In City Home Rule Law, section 30, entitled "Legislative intent" it is provided: "It is not the intention of the Legislature hereby to abolish or curtail any powers or rights heretofore conferred upon or delegated to a city or cities or to any board, body or officer thereof, unless a contrary intention is clearly manifest from the express provisions of this chapter or by necessary intendment therefrom; * * *." There is *Page 536 here no express provision at all so it cannot be urged that a nonexistent express provision makes anything clearly manifest or has any necessary intendment.
Concededly if the appellants are to find any justification for their position it must be found in the following sentence of City Home Rule Law, section 31: "A permissive procedure authorized by this chapter shall not be deemed to be exclusive or to prohibit the use of any other procedure authorized by any act of the legislature, city charter or local law lawfully adopted but shall be deemed an alternative thereto." Even assuming that Local Law No. 4, subdivision 4, was lawfully adopted, and we have shown under the authorities and the statute (supra) that there was no power in the electors to adopt it, nevertheless this section 31 is of no assistance to appellants. It was mandatory upon the local legislative body to submit the proposed charter to the electors. (City Home Rule Law, § 20, subd. 3, supra.) There was nothing permissive about that requirement.
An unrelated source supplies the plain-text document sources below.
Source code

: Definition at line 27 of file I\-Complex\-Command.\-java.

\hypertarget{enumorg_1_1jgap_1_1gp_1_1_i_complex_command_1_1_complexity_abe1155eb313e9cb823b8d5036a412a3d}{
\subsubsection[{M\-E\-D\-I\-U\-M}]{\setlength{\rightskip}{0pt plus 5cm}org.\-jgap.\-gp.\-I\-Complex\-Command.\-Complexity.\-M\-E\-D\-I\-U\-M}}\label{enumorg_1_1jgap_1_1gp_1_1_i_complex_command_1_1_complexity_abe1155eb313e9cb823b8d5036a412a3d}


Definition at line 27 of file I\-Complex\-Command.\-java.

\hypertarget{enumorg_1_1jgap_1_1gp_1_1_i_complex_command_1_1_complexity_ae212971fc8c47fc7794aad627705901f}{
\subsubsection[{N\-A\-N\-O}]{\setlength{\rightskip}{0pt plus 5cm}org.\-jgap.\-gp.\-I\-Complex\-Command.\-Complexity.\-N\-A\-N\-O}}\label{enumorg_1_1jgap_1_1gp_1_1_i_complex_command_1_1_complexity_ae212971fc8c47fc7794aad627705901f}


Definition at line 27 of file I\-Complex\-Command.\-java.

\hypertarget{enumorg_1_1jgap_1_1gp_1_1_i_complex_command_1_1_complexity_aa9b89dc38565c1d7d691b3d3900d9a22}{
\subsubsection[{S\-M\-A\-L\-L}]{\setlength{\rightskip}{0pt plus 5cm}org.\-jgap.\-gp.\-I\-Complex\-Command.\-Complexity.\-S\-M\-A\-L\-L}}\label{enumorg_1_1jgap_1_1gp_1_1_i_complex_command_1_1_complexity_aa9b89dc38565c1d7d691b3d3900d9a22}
The charter could be adopted in no other way and permission was not granted to any group or body other than the local legislative one to submit the proposed charter to the electors or to determine whether the submission was to be at a special or general city election. The City Home Rule Law contains no such permissive alternative.
The Constitution and the Legislature determine the plan of government under which we live. Courts should preserve that plan and let changes therein come from the people or the Legislature.
The local legislative body on the submission of this controversy under sections 546-548 of the Civil Practice Act has asked for an answer to the following question: "Is it the duty of the defendants [City Council and City Clerk] to submit the proposed city charter to the voters of the City of Glen Cove at a special election to be held on the 29th day of June, 1943?" That question should be answered in the negative.
The judgment appealed from should be affirmed with costs.
LEHMAN, Ch. J., LOUGHRAN, DESMOND and THACHER, JJ., concur with LEWIS, J. CONWAY, J., dissents in opinion in which RIPPEY, J., concurs.